Paul Cary and The Small Scarys
Paul Cary’s last album Ghost Of A Man was a go-for-broke alley brawl of a record: It was sparsely arranged, emphasizing Cary’s voice and guitar. His newest album, Coyote, adds a full band that includes Russ Calderwood’s bass and Adam Penly’s greasy, distorted Farfisa filling much of the aural space left open on Ghost.
Up-tempo songs like “Daggers” and “Come Back Down” have the raw, driving sound of Stooges or Yo La Tengo. But songs like “It’s Alright” leave plenty of space for things to get spooky. Written about the disappearance of his grandfather, the first half of “It’s Alright” pins Cary’s wailing voice to single note lines from the guitar and organ. The spare beginning builds up to the savage entry of bass and drums in the middle of the song, and stretches out into an extended, drone-tinged instrumental groove.
“Lost Jump” has the garage-punk chug of Question Mark and the Mysterians. Layers of distortion nearly overwhelm the sound of every instrument; the drums sound like they’re being played through speakers with ripped cones. You rarely hear dirty, overdriven production like this on a rock record; it’s more the province of extreme industrial bands like Einstürzende Neubaten. Engineer/Producer Greg Norman is able to maintain some space and clarity in the songs despite the grunge and overload, which is a magic trick; in less experienced hands, these songs would collapse into mush.

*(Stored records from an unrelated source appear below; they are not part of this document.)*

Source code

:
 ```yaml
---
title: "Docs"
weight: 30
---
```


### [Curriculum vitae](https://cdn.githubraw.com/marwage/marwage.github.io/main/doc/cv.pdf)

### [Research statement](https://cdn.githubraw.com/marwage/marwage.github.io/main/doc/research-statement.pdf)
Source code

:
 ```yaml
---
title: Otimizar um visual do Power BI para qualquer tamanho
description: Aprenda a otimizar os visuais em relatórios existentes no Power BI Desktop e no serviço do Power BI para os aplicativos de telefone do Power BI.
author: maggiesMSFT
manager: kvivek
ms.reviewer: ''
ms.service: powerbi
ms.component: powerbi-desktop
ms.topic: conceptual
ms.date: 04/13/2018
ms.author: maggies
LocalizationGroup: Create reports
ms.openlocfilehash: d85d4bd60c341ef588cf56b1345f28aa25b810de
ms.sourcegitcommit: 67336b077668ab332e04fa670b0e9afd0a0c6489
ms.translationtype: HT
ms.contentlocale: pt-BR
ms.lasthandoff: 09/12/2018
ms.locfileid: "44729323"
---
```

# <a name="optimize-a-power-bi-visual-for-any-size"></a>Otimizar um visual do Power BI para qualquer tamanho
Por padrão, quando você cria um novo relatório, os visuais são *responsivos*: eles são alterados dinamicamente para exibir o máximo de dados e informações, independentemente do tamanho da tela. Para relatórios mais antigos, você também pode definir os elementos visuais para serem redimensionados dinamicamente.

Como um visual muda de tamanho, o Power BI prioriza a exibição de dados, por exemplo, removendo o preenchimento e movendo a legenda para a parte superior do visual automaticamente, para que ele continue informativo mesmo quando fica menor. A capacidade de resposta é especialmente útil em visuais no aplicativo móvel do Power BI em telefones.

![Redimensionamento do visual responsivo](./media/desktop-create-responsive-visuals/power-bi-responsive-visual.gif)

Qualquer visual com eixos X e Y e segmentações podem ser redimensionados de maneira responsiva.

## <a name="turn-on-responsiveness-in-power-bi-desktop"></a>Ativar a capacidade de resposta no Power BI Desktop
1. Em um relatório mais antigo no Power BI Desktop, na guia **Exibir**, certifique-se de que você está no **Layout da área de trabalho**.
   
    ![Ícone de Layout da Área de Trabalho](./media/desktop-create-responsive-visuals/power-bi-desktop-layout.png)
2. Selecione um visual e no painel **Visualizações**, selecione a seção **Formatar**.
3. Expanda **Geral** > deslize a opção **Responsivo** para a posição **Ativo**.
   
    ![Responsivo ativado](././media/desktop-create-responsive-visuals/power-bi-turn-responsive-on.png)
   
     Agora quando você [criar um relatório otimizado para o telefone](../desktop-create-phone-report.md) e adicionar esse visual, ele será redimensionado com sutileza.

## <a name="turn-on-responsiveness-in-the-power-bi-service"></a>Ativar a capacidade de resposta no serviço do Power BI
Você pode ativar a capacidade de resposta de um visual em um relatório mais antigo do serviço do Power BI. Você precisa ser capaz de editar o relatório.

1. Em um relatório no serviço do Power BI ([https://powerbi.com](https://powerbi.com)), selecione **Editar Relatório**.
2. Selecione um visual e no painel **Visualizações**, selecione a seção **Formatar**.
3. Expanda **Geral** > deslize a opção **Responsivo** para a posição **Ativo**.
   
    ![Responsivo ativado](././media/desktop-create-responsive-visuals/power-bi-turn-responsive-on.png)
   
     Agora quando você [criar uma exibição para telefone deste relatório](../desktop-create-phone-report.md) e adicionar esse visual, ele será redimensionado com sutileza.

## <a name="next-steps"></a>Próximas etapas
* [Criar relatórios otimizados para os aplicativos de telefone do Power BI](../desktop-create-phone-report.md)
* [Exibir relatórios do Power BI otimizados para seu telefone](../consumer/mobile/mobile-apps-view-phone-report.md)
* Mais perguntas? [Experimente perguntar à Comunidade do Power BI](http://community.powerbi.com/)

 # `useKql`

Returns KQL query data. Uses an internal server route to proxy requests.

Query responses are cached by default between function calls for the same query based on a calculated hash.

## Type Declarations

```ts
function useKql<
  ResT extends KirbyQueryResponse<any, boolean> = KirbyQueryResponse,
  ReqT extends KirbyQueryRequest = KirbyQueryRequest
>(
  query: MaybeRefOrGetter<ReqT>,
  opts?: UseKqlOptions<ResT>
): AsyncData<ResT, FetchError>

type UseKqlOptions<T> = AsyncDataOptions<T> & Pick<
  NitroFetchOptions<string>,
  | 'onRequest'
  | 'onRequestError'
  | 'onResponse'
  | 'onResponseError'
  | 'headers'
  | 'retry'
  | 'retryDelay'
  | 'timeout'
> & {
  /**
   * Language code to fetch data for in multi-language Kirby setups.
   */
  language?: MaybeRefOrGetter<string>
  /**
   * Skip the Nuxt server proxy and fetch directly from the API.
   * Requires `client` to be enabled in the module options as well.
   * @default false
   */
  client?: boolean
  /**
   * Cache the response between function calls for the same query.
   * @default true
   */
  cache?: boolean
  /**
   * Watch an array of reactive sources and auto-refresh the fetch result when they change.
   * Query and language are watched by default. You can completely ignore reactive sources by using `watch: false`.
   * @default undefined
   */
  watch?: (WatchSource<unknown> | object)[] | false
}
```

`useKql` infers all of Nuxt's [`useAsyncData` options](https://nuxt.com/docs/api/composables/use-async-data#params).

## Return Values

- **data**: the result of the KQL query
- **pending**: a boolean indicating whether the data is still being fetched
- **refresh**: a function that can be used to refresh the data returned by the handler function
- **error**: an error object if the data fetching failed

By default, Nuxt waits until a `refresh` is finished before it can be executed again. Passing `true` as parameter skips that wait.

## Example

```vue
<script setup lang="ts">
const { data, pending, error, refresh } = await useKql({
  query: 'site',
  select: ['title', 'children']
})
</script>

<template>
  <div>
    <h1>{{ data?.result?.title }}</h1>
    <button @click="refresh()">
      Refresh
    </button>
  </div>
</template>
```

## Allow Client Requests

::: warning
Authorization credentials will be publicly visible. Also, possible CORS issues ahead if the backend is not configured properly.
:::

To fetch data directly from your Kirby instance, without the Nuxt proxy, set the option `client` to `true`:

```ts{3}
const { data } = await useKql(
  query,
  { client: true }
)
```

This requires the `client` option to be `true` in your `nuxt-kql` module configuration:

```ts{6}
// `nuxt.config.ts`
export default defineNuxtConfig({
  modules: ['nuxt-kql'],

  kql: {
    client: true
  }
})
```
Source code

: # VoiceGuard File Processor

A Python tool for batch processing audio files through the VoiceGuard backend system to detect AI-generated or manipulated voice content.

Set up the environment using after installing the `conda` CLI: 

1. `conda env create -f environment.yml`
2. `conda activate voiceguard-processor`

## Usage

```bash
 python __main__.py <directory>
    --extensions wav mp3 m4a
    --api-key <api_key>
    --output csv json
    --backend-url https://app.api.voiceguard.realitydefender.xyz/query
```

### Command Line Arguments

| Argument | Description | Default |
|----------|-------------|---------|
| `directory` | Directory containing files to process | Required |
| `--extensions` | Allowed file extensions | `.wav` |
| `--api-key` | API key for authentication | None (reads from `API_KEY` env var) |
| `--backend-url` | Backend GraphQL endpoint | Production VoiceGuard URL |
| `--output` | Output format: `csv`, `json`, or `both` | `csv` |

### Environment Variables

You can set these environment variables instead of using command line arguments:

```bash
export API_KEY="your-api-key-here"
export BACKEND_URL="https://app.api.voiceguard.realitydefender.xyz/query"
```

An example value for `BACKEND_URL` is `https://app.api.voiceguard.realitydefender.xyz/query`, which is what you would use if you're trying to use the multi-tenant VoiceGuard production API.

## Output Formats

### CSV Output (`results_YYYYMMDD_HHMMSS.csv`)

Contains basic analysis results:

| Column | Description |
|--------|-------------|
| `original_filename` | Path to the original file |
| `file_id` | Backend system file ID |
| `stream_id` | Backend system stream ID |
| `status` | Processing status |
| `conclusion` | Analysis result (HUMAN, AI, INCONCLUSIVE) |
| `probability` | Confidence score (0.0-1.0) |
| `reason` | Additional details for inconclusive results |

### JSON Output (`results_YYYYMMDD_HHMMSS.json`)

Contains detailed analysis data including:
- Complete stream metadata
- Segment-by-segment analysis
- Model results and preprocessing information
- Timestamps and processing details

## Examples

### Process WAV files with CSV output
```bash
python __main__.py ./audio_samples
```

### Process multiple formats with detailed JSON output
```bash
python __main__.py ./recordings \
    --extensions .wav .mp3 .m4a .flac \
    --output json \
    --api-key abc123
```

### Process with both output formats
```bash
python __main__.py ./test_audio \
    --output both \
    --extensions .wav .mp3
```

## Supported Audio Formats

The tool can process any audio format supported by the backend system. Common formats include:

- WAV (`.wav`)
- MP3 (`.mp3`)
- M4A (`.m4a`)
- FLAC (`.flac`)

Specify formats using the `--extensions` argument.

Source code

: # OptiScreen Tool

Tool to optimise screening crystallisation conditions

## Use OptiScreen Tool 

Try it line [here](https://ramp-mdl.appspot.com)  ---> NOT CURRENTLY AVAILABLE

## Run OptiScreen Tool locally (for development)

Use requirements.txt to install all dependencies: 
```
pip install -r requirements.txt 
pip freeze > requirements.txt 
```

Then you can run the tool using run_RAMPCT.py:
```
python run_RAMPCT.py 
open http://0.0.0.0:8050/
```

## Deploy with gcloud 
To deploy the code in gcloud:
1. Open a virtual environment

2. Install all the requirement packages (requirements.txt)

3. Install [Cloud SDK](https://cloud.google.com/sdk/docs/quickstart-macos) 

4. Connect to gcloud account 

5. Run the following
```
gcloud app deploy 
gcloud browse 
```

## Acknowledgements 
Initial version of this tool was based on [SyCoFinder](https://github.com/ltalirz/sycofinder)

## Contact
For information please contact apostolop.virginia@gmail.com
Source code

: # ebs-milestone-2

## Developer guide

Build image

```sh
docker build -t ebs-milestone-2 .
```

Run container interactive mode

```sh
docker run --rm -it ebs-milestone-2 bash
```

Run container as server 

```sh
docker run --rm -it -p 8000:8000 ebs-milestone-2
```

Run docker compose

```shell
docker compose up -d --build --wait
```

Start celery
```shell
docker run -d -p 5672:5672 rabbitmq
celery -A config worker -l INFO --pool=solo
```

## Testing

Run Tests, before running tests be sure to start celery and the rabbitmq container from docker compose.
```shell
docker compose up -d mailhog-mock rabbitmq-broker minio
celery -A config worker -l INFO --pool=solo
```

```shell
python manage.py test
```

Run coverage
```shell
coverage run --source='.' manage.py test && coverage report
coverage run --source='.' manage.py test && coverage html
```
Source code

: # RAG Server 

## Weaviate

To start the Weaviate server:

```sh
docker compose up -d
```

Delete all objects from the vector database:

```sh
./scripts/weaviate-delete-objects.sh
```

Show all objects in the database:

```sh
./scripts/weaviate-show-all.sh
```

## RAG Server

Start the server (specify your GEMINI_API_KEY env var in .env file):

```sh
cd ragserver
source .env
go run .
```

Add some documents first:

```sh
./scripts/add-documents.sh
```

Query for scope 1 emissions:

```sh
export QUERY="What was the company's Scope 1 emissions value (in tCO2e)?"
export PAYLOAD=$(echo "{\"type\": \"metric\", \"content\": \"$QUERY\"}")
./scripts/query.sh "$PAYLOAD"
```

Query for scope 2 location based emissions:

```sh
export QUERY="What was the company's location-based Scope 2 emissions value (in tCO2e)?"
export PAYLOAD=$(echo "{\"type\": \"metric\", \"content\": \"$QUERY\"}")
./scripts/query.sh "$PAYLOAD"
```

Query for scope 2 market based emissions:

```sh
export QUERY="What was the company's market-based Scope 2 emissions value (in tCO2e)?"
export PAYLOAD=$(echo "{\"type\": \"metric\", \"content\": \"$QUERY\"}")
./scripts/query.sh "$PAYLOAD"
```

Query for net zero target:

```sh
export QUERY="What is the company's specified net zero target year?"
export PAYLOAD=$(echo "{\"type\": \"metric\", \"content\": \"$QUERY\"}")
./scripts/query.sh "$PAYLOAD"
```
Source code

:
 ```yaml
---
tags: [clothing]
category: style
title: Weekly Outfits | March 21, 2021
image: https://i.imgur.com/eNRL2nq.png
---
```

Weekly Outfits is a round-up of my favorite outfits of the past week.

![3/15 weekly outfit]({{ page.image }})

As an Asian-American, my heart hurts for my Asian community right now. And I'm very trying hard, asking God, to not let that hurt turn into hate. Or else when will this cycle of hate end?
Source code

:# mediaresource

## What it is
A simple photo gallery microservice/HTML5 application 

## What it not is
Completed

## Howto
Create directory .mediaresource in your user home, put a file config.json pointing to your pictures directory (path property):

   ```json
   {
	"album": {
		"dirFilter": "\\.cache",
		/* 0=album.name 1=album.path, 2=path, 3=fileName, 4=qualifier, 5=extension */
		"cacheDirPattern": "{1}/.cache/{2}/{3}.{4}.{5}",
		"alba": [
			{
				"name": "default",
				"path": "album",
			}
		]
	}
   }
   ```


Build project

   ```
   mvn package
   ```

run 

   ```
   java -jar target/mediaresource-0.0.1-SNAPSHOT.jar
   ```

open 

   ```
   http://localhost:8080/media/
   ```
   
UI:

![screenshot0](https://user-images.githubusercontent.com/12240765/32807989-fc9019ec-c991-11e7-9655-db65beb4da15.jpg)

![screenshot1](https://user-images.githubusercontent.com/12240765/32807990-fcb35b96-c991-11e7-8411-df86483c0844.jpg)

Cary’s dark, folk-tinged dirges would work fine as solo acoustic performances. Putting The Small Scarys to work on them adds a second (or third) dimension; you get great songs with weight that justifies the band stretching them out into trance-inducing kraut-rock-esque grooves.
Every song on Coyote is about being lost, broken, in trouble, lonely and confused, and the damaged, gritty sound reflects that lyrical content. Cary’s voice wails, breaks up and veers out of tune, his primary emotion is ‘bereft.’ He lives in a world where everything’s dented, broken or shoved out of place. Something’s wrong with Paul Cary, but sometimes wrong is right.